The watchdog said non-members — including Contact Energy, Inspire Net, Lightwire and Voyager — leave over 100,000 Kiwi consumers locked out of the free dispute process and “left with a harder road to complain”.
But the hold-outs are not taking the criticism lying down.
“It’s disappointing that the ComCom has effectively chosen to smear and savage us for their pet scheme,” Voyager founder Seeby Woodhouse told the Herald.
“Customers already have a route to resolution — the Disputes Tribunal. Why New Zealand needs the overhead of a separate system is unclear and the benefits of the TDRS unproven.”
The Disputes Tribunal (formerly called the Small Claims Court) provides general dispute resolution for fees starting from $45.
Woodhouse said the TDRS was funded by set fees levied on providers. While these fees were indexed to revenue, he said only a small amount of Voyager’s revenue came from consumers.
“TDRS charges a set fee, not a cost per complaint — so there is no incentive to actually address the complaint before it gets to the TDRS, meaning bigger overheads and time wasted handling a complaint back and forward,” Woodhouse said.
He pointed out a July 2022 submission to the Commerce Commission from ISPANZ — the Internet Service providers Association of New Zealand, a group of mainly smaller to mid-tier providers.
It said, “TDRS membership has an additional cost that brings no discernible benefit either to them or to their customers.”
One of the deterrents to TDRS membership is the cost. Small companies manage their cashflows carefully, and vigorously prune unnecessary expenses.

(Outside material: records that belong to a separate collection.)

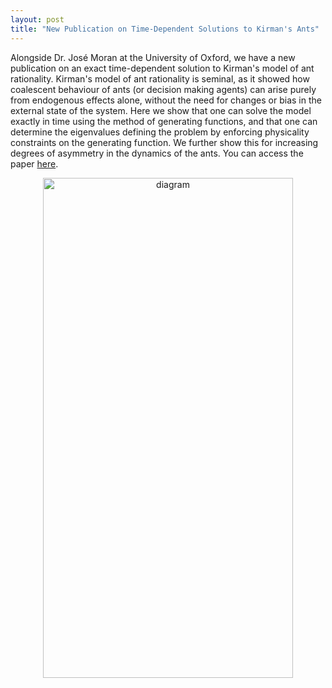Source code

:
 ```yaml
---
layout: post
title: "New Publication on Time-Dependent Solutions to Kirman's Ants"
---
```


Alongside Dr. José Moran at the University of Oxford, we have a new publication on an exact time-dependent solution to Kirman's model of ant rationality. Kirman's model of ant rationality is seminal, as it showed how coalescent behaviour of ants (or decision making agents) can arise purely from endogenous effects alone, without the need for changes or bias in the external state of the system. Here we show that one can solve the model exactly in time using the method of generating functions, and that one can determine the eigenvalues defining the problem by enforcing physicality constraints on the generating function. We further show this for increasing degrees of asymmetry in the dynamics of the ants. You can access the paper [here](https://iopscience.iop.org/article/10.1088/2632-072X/ac8c78).

<div style="text-align: center;">
  <img src="https://jamesholehouse.github.io/assets/img/ants-image.png" alt="diagram" title="" width="400" height="800">
</div>
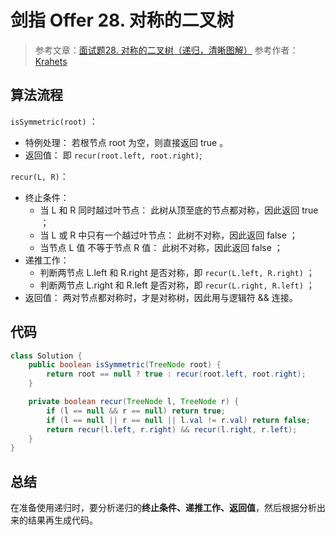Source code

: # 剑指 Offer 28. 对称的二叉树

> 参考文章：[面试题28. 对称的二叉树（递归，清晰图解）](https://leetcode-cn.com/problems/dui-cheng-de-er-cha-shu-lcof/solution/mian-shi-ti-28-dui-cheng-de-er-cha-shu-di-gui-qing/) 参考作者：[Krahets](https://leetcode-cn.com/u/jyd/)

## 算法流程

`isSymmetric(root)` ：

* 特例处理： 若根节点 root 为空，则直接返回 true 。
* 返回值： 即 `recur(root.left, root.right)`;

`recur(L, R)`：

* 终止条件：
  * 当 L 和 R 同时越过叶节点： 此树从顶至底的节点都对称，因此返回 true ；
  * 当 L 或 R 中只有一个越过叶节点： 此树不对称，因此返回 false ；
  * 当节点 L 值 不等于节点 R 值： 此树不对称，因此返回 false ；
* 递推工作：
  * 判断两节点 L.left 和 R.right 是否对称，即 `recur(L.left, R.right)` ；
  * 判断两节点 L.right 和 R.left 是否对称，即 `recur(L.right, R.left)` ；
* 返回值： 两对节点都对称时，才是对称树，因此用与逻辑符 && 连接。

## 代码

```java
class Solution {
    public boolean isSymmetric(TreeNode root) {
        return root == null ? true : recur(root.left, root.right);
    }

    private boolean recur(TreeNode l, TreeNode r) {
        if (l == null && r == null) return true;
        if (l == null || r == null || l.val != r.val) return false;
        return recur(l.left, r.right) && recur(l.right, r.left);
    }
}
```

## 总结

在准备使用递归时，要分析递归的**终止条件、递推工作、返回值**，然后根据分析出来的结果再生成代码。


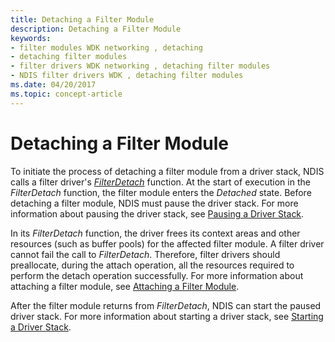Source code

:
 ```yaml
---
title: Detaching a Filter Module
description: Detaching a Filter Module
keywords:
- filter modules WDK networking , detaching
- detaching filter modules
- filter drivers WDK networking , detaching filter modules
- NDIS filter drivers WDK , detaching filter modules
ms.date: 04/20/2017
ms.topic: concept-article
---
```


# Detaching a Filter Module





To initiate the process of detaching a filter module from a driver stack, NDIS calls a filter driver's [*FilterDetach*](/windows-hardware/drivers/ddi/ndis/nc-ndis-filter_detach) function. At the start of execution in the *FilterDetach* function, the filter module enters the *Detached* state. Before detaching a filter module, NDIS must pause the driver stack. For more information about pausing the driver stack, see [Pausing a Driver Stack](pausing-a-driver-stack.md).

In its *FilterDetach* function, the driver frees its context areas and other resources (such as buffer pools) for the affected filter module. A filter driver cannot fail the call to *FilterDetach*. Therefore, filter drivers should preallocate, during the attach operation, all the resources required to perform the detach operation successfully. For more information about attaching a filter module, see [Attaching a Filter Module](attaching-a-filter-module.md).

After the filter module returns from *FilterDetach*, NDIS can start the paused driver stack. For more information about starting a driver stack, see [Starting a Driver Stack](starting-a-driver-stack.md).

 

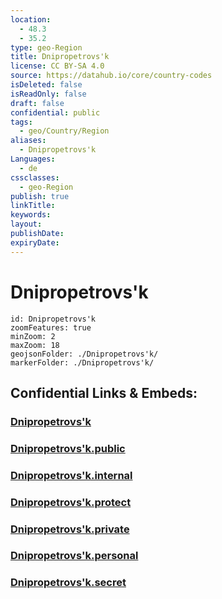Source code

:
 ```yaml
---
location:
  - 48.3
  - 35.2
type: geo-Region
title: Dnipropetrovs'k
license: CC BY-SA 4.0
source: https://datahub.io/core/country-codes
isDeleted: false
isReadOnly: false
draft: false
confidential: public
tags:
  - geo/Country/Region
aliases:
  - Dnipropetrovs'k
Languages:
  - de
cssclasses:
  - geo-Region
publish: true
linkTitle:
keywords:
layout:
publishDate:
expiryDate:
---
```


# Dnipropetrovs'k

```leaflet
id: Dnipropetrovs'k
zoomFeatures: true 
minZoom: 2 
maxZoom: 18
geojsonFolder: ./Dnipropetrovs'k/
markerFolder: ./Dnipropetrovs'k/
```


## Confidential Links & Embeds: 

### [Dnipropetrovs'k](/_Standards/Earth/Continent/Europe/Europe~East/Ukraine/Regions~Ukraine/Dnipropetrovs'k.md) 

### [Dnipropetrovs'k.public](/_public/Earth/Continent/Europe/Europe~East/Ukraine/Regions~Ukraine/Dnipropetrovs'k.public.md) 

### [Dnipropetrovs'k.internal](/_internal/Earth/Continent/Europe/Europe~East/Ukraine/Regions~Ukraine/Dnipropetrovs'k.internal.md) 

### [Dnipropetrovs'k.protect](/_protect/Earth/Continent/Europe/Europe~East/Ukraine/Regions~Ukraine/Dnipropetrovs'k.protect.md) 

### [Dnipropetrovs'k.private](/_private/Earth/Continent/Europe/Europe~East/Ukraine/Regions~Ukraine/Dnipropetrovs'k.private.md) 

### [Dnipropetrovs'k.personal](/_personal/Earth/Continent/Europe/Europe~East/Ukraine/Regions~Ukraine/Dnipropetrovs'k.personal.md) 

### [Dnipropetrovs'k.secret](/_secret/Earth/Continent/Europe/Europe~East/Ukraine/Regions~Ukraine/Dnipropetrovs'k.secret.md)

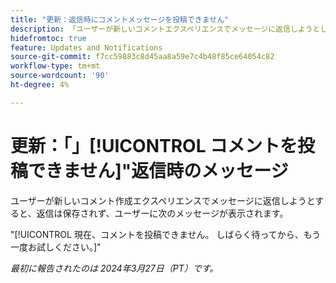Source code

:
 ```yaml
---
title: "更新：返信時にコメントメッセージを投稿できません"
description: 「ユーザーが新しいコメントエクスペリエンスでメッセージに返信しようとした場合、返信は保存されず、ユーザーにメッセージが表示されます。」
hidefromtoc: true
feature: Updates and Notifications
source-git-commit: f7cc59883c8d45aa8a59e7c4b48f85ce64054c82
workflow-type: tm+mt
source-wordcount: '90'
ht-degree: 4%

---
```



# 更新：「」[!UICONTROL コメントを投稿できません]&quot;返信時のメッセージ

ユーザーが新しいコメント作成エクスペリエンスでメッセージに返信しようとすると、返信は保存されず、ユーザーに次のメッセージが表示されます。

&quot;[!UICONTROL 現在、コメントを投稿できません。 しばらく待ってから、もう一度お試しください。]&quot;

_最初に報告されたのは 2024年3月27日（PT）です。_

The TDRS fee structure is weighted heavily in favour of larger ISPs, the submission claimed.
“For example, Spark has around 701,000 broadband connections, 2.4 million mobile devices, and a TDRS fee of $485,465 per year. If just counting the broadband connections they pay $0.69 per connection per year. Counting their total connections it is $0.16 per connection per year,” it said.